Fascista, xenófobo y virulentamente antimexicano, por las peores razones del mundo, quien muy probablemente sea el candidato republicano a la presidencia de su país, se pasea insultándonos soezmente. Han tenido que ser los dos ex presidentes panistas (cuyo partido, que en la añeja ortodoxia de la Revolución Mexicana, tanto priísta como izquierdista, encarnaba, taimado, a la gran burguesía, al alto clero y a la embajada gringa) e intelectuales y periodistas, liberales o socialdemócratas, pero ajenos a la izquierda militante, quienes están tratando de agitar nuestras conciencias, como se decía antaño.

Han pasado semanas desde que Jorge Castañeda propuso en Milenio producir una campaña de spots en la TV de allá mostrando, contra Trump, a los mexicanos exitosos en Estados Unidos, desde el beisbolista Fernando Valenzuela hasta el Premio Nobel de química Mario Molina, pasando por los laureados cineastas y, desde luego, por nuestros millones de documentados e indocumentados, que según sus propios empleadores, son los trabajadores más leales y la franja étnica con menor incidencia delictiva.

Algunos entre nuestros millonarios, los antes llamados “empresarios nacionalistas”, podrían financiar esos anuncios de carácter urgente. En el país del cabildeo, Estados Unidos, el gobierno de México no cabildea por la reforma migratoria (y si lo hace nadie se entera dada la ineficacia de los cabilderos) para nuestros conciudadanos y apenas si musita su disgusto por una agresión cuyo carácter no oficial y electoral, no le quita aún, su altísima peligrosidad.

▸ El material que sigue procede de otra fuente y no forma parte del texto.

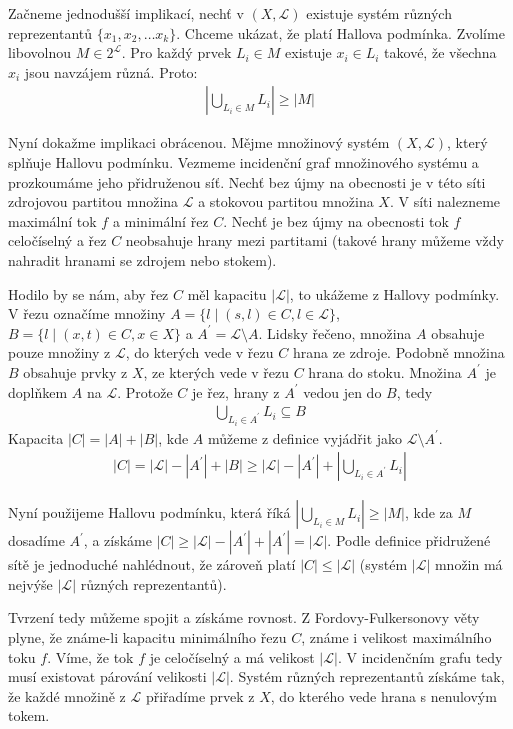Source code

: \begin{t_proof}
  Začneme jednodušší implikací, nechť v $(X,\mathcal{L})$ existuje systém různých reprezentantů $\{x_1,x_2,\dots x_k\}$. Chceme ukázat, že platí Hallova podmínka. Zvolíme libovolnou $M\in2^\mathcal{L}$. Pro každý prvek $L_i\in M$ existuje $x_i\in L_i$ takové, že všechna $x_i$ jsou navzájem různá. Proto:
  \begin{align*}
    \left|\bigcup_{L_i\in M} L_i\right|\geq |M|
  \end{align*}
  
  Nyní dokažme implikaci obrácenou. Mějme množinový systém $(X,\mathcal{L})$, který splňuje Hallovu podmínku. Vezmeme incidenční graf množinového systému a prozkoumáme jeho přidruženou síť. Nechť bez újmy na obecnosti je v této síti zdrojovou partitou množina $\mathcal{L}$ a stokovou partitou množina $X$. V síti nalezneme maximální tok $f$ a minimální řez $C$. Nechť je bez újmy na obecnosti tok $f$ celočíselný a řez $C$ neobsahuje hrany mezi partitami (takové hrany můžeme vždy nahradit hranami se zdrojem nebo stokem).
  
  Hodilo by se nám, aby řez $C$ měl kapacitu $|\mathcal{L}|$, to ukážeme z Hallovy podmínky. V řezu označíme množiny $A=\{l\mid (s,l)\in C, l\in\mathcal{L}\}$, $B=\{l\mid (x,t)\in C, x\in X\}$ a $A^\prime=\mathcal{L}\setminus A$. Lidsky řečeno, množina $A$ obsahuje pouze množiny z $\mathcal{L}$, do kterých vede v řezu $C$ hrana ze zdroje. Podobně množina $B$ obsahuje prvky z $X$, ze kterých vede v řezu $C$ hrana do stoku. Množina $A^\prime$ je doplňkem $A$ na $\mathcal{L}$. Protože $C$ je řez, hrany z $A^\prime$ vedou jen do $B$, tedy
  \begin{align*}
    \bigcup_{L_i\in A^\prime}L_i\subseteq B
  \end{align*}
  Kapacita $|C|=|A|+|B|$, kde $A$ můžeme z definice vyjádřit jako $\mathcal{L}\setminus A^\prime$.
  \begin{align*}
    |C|=|\mathcal{L}|-|A^\prime|+|B|\geq |\mathcal{L}|-|A^\prime|+\left|\bigcup_{L_i\in A^\prime}L_i\right|
  \end{align*}
  
  Nyní použijeme Hallovu podmínku, která říká $\left|\bigcup_{L_i\in M} L_i\right|\geq |M|$, kde za $M$ dosadíme $A^\prime$, a získáme $|C|\geq |\mathcal{L}|-|A^\prime|+|A^\prime|=|\mathcal{L}|$. Podle definice přidružené sítě je jednoduché nahlédnout, že zároveň platí $|C|\leq|\mathcal{L}|$ (systém $|\mathcal{L}|$ množin má nejvýše $|\mathcal{L}|$ různých reprezentantů).
  
  Tvrzení tedy můžeme spojit a získáme rovnost. Z Fordovy-Fulkersonovy věty plyne, že známe-li kapacitu minimálního řezu $C$, známe i velikost maximálního toku $f$. Víme, že tok $f$ je celočíselný a má velikost $|\mathcal{L}|$. V incidenčním grafu tedy musí existovat párování velikosti $|\mathcal{L}|$. Systém různých reprezentantů získáme tak, že každé množině z $\mathcal{L}$ přiřadíme prvek z $X$, do kterého vede hrana s nenulovým tokem.
\end{t_proof}

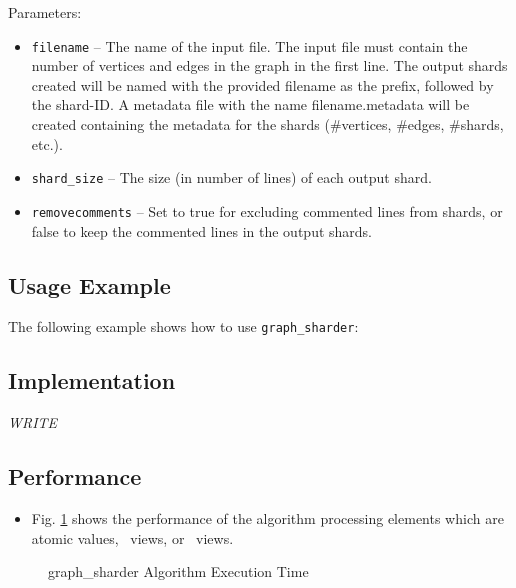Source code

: Parameters:
\begin{itemize}
\item
\texttt{filename} --
The name of the input file. The input file must contain the number of vertices and edges in the graph in the first line. The output shards created will be named with the provided filename as the prefix, followed by the shard-ID. A metadata file with the name filename.metadata will be created containing the metadata for the shards (\#vertices, \#edges, \#shards, etc.).
\item
\texttt{shard\_size} --
The size (in number of lines) of each output shard.
\item
\texttt{removecomments} --
Set to true for excluding commented lines from shards, or false to keep the commented lines in the output shards.
\end{itemize}

\subsection{Usage Example} \label{sec-shard-graf-alg-use}

The following example shows how to use 
\texttt{graph\_sharder}:


\subsection{Implementation} \label{sec-shard-graf-alg-impl}

\textit{WRITE}

\subsection{Performance} \label{sec-shard-graf-alg-perf}

\begin{itemize}
\item
Fig. \ref{fig:shard-graf-alg-exec-exper}
shows the performance of the algorithm processing
elements which are atomic values, \stl\ views, or \stapl\ views.
\end{itemize}

\begin{figure}[p]
\caption{ graph\_sharder Algorithm Execution Time}
\label{fig:shard-graf-alg-exec-exper}
\end{figure}

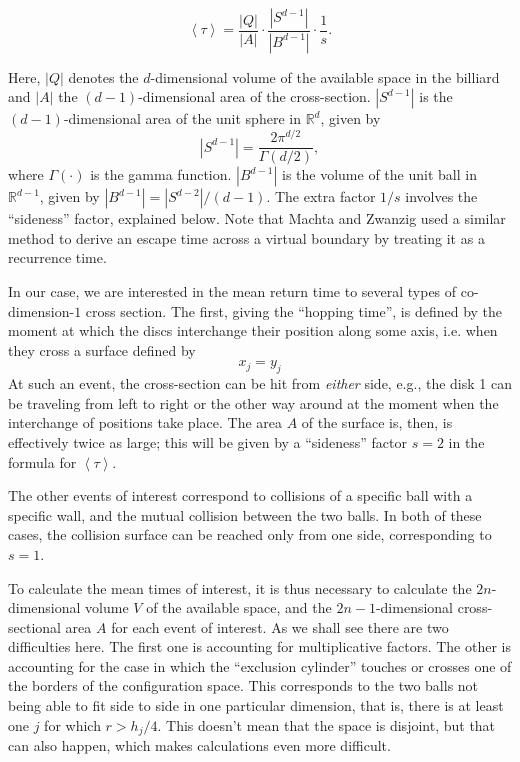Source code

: \documentclass[superscriptaddress,pre,reprint,showpacs,twocolumn]{revtex4-1}
\newcommand{\mean}[1]{\left \langle #1 \right \rangle}
\newcommand{\RR}{\mathbb{R}}
\begin{document}
\begin{equation}\label{meanfreetime}
 \mean{\tau} = \frac{|Q|}{|A|} \cdot \frac{|S^{d-1}|} {|B^{d-1}|} \cdot \frac{1}{s}.
\end{equation}


Here, $|Q|$ denotes the $d$-dimensional volume of the available 
space in the billiard and 
$|A|$ the $(d-1)$-dimensional area of the cross-section.
 $|S^{d-1}|$ is the $(d-1)$-dimensional area of the unit sphere in $\RR^d$, given by
\begin{equation}
  |S^{d-1}| = \frac{2 \pi^{d/2}}{\Gamma(d/2)},
\end{equation}
where $\Gamma(\cdot)$ is the gamma function. 
$|B^{d-1}|$ is the volume of the unit ball 
in $\RR^{d-1}$, given by $|B^{d-1}| = |S^{d-2}| / (d-1)$.
The extra factor $1/s$ involves the ``sideness'' factor, explained below.
Note that Machta and Zwanzig \cite{MachtaZwan} used a similar method to derive an escape 
time across a virtual boundary by treating it as a recurrence time.


In our case, we are interested in the mean return time to 
several types of co-dimension-$1$ cross section.
The first, giving the ``hopping time'', 
is defined by the moment
at which the discs interchange their position along some axis, i.e.
when they cross a surface defined by
\begin{equation} \label{condhop}
x_j = y_j 
\end{equation}
At such an event, the cross-section can be hit from \emph{either} side,
e.g., the disk 1 can be traveling from left to right or the other way around
at the moment when the interchange of positions take place. 
The area $A$ of the surface is, then, 
 is effectively twice as large; this will be given by a ``sideness'' factor $s=2$ in the formula
for $\mean{\tau}$.

The other events of interest correspond to collisions of a specific
ball with a specific wall, and the mutual collision between the two balls.
In both of these cases, the collision surface can be reached only from one side, corresponding to $s = 1$.

To calculate the mean times of interest, it is thus necessary to calculate
the $2n$-dimensional volume $V$ of the available space, and the $2n-1$-dimensional cross-sectional area $A$ 
for each event of interest. As we shall see there are two difficulties here.
The first one is accounting for multiplicative factors. The other is accounting for
the case in which the ``exclusion cylinder'' touches or crosses one of the borders of
the configuration space. This corresponds to the two balls not being able to fit
side to side in one particular dimension, that is, there is at least one $j$ for
which $r>h_j/4$. This doesn't mean that the space is disjoint, but that can also
happen, which makes calculations even more difficult.
\end{document}
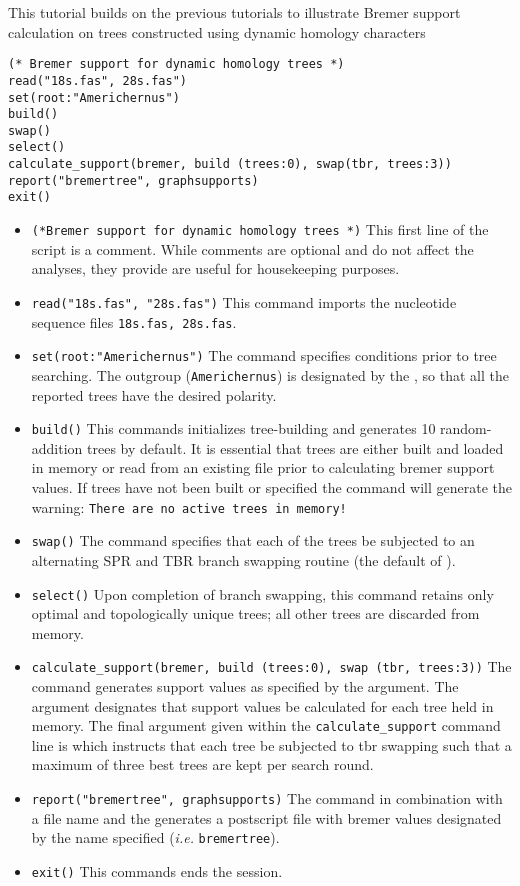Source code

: This tutorial builds on the previous tutorials to illustrate Bremer support 
calculation on trees constructed using dynamic homology characters
    
   \begin{verbatim}
(* Bremer support for dynamic homology trees *)
read("18s.fas", 28s.fas")
set(root:"Americhernus")
build()
swap()
select()
calculate_support(bremer, build (trees:0), swap(tbr, trees:3))
report("bremertree", graphsupports)
exit()
\end{verbatim}

\begin{itemize}
\item \texttt{(*Bremer support for dynamic homology trees *)} This first line of the script is a comment. While comments are optional and do not affect the analyses, they provide are useful for housekeeping purposes.
\item \texttt{read("18s.fas", "28s.fas")} This command imports the nucleotide sequence files \texttt{18s.fas, 28s.fas}.
\item \texttt{set(root:"Americhernus")} The  command specifies conditions prior to tree searching. The outgroup (\texttt{Americhernus}) is designated by the , so that all the reported trees have the desired polarity.     
\item \texttt{build()} This commands initializes tree-building and generates 10 random-addition trees by default.  It is essential that trees are either built and loaded in memory or read from an existing file prior to calculating bremer support values.  If trees have not been built or specified the  command will generate the warning: \texttt{There are no active trees in memory!} 
\item \texttt{swap()} The  command specifies that each of the trees be subjected to an alternating SPR and TBR branch swapping routine (the default of \poy).
\item \texttt{select()} Upon completion of branch swapping, this command retains only optimal and topologically unique trees; all other trees are discarded from memory. 
\item \texttt{calculate\_support(bremer, build (trees:0), swap (tbr, trees:3))} The  command generates support values as specified by the  argument. The  argument designates that support values be calculated for each tree held in memory. The final argument given within the \texttt{calculate\_support} command line is  which instructs that each tree be subjected to tbr swapping such that a maximum of three best trees are kept per search round. 
\item \texttt{report("bremertree", graphsupports)}  The  command in combination with a file name and the  generates a postscript file with bremer values designated by the name specified (\emph{i.e.} \texttt{bremertree}). 
\item \texttt{exit()} This commands ends the \poy session.
\end{itemize}

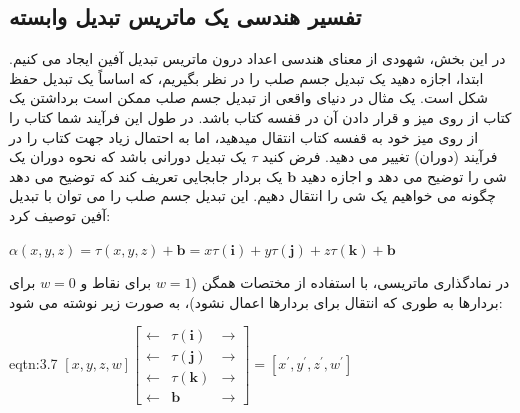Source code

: \subsection{\textbf{تفسیر هندسی یک ماتریس تبدیل وابسته}}
\label{subsec:3.2.5}
{
    \Large
    \begin{spacing}{1.5}
        در این بخش، شهودی از معنای هندسی اعداد درون ماتریس تبدیل آفین ایجاد می کنیم.
        ابتدا، اجازه دهید یک تبدیل جسم صلب را در نظر بگیریم، که اساساً یک تبدیل حفظ شکل است.
        یک مثال در دنیای واقعی از تبدیل جسم صلب ممکن است برداشتن یک کتاب از روی میز و قرار دادن آن در قفسه کتاب باشد.
        در طول این فرآیند شما کتاب را از روی میز خود به قفسه کتاب انتقال میدهید، اما به احتمال زیاد جهت کتاب را در فرآیند (دوران) تغییر می دهید.
        فرض کنید $\tau$ یک تبدیل دورانی باشد که نحوه دوران یک شی را توضیح می دهد و اجازه دهید $\textbf{b}$ یک بردار جابجایی تعریف کند که توضیح می دهد چگونه می خواهیم یک شی را انتقال دهیم. این تبدیل جسم صلب را می توان با تبدیل آفین توصیف کرد:

        \begin{center}
            $\alpha(x,y,z)=\tau(x,y,z)+\textbf{b}=x\tau(\textbf{i})+y\tau(\textbf{j})+z\tau(\textbf{k})+\textbf{b}$
        \end{center}

        در نمادگذاری ماتریسی، با استفاده از مختصات همگن ($w=1$ برای نقاط و $w=0$ برای بردارها به طوری که انتقال برای بردارها اعمال نشود)، به صورت زیر نوشته می شود:

        \begin{eqtn}{eqtn:3.7}
            \centering
            $[x,y,z,w]\begin{bmatrix}
                          \leftarrow & \tau(\textbf{i}) & \rightarrow \\
                          \leftarrow & \tau(\textbf{j}) & \rightarrow \\
                          \leftarrow & \tau(\textbf{k}) & \rightarrow \\
                          \leftarrow & \textbf{b}       & \rightarrow
            \end{bmatrix}=[x^\prime,y^\prime,z^\prime,w^\prime]$
        \end{eqtn}


\end{spacing}}
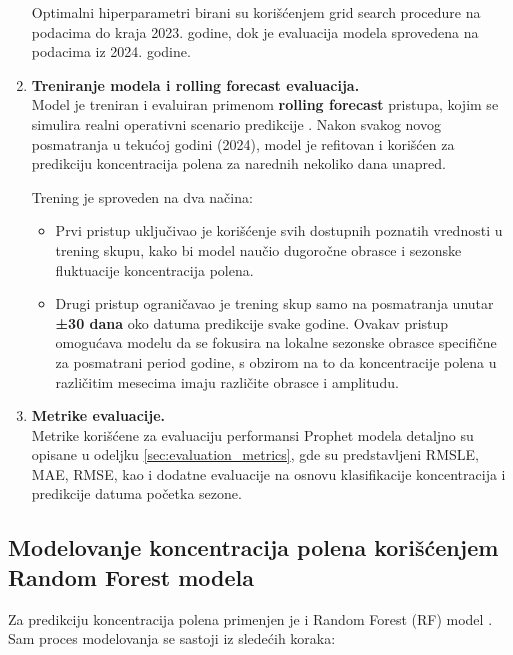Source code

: \documentclass[12pt]{article}
\begin{document}
\begin{enumerate}
    Optimalni hiperparametri birani su korišćenjem grid search procedure na podacima do kraja 2023. godine, dok je evaluacija modela sprovedena na podacima iz 2024. godine.



    \item \textbf{Treniranje modela i rolling forecast evaluacija.} \\
    Model je treniran i evaluiran primenom \textbf{rolling forecast} pristupa, kojim se simulira realni operativni scenario predikcije \cite{bergmeir2012use}. Nakon svakog novog posmatranja u tekućoj godini (2024), model je refitovan i korišćen za predikciju koncentracija polena za narednih nekoliko dana unapred.

    Trening je sproveden na dva načina:
    \begin{itemize}
        \item Prvi pristup uključivao je korišćenje svih dostupnih poznatih vrednosti u trening skupu, kako bi model naučio dugoročne obrasce i sezonske fluktuacije koncentracija polena.
        \item Drugi pristup ograničavao je trening skup samo na posmatranja unutar \textbf{±30 dana} oko datuma predikcije svake godine. Ovakav pristup omogućava modelu da se fokusira na lokalne sezonske obrasce specifične za posmatrani period godine, s obzirom na to da koncentracije polena u različitim mesecima imaju različite obrasce i amplitudu.
    \end{itemize}

    \item \textbf{Metrike evaluacije.} \\
    Metrike korišćene za evaluaciju performansi Prophet modela detaljno su opisane u odeljku \ref{sec:evaluation_metrics}, gde su predstavljeni RMSLE, MAE, RMSE, kao i dodatne evaluacije na osnovu klasifikacije koncentracija i predikcije datuma početka sezone.

\end{enumerate}

\subsection{Modelovanje koncentracija polena korišćenjem Random Forest modela}

Za predikciju koncentracija polena primenjen je i Random Forest (RF) model \cite{breiman2001}.
Sam proces modelovanja se sastoji iz sledećih koraka:
\end{document}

Don Genaro, secretario de Relaciones Exteriores de Ortiz Rubio, propuso en 1930 la doctrina que lleva su apellido para proteger a los países débiles del intervencionismo insaciable de las potencias. Pero en el XXI, el siglo de los derechos humanos universales, nuestro gobierno ejerce esa vetusta doctrina —cuyos antecedentes están en el Tratado de Versalles de 1919, aplaudido entonces lo mismo por Lenin que por Wilson, al pregonar la autodeterminación de los pueblos y el principio de no intervención— contra nosotros mismos.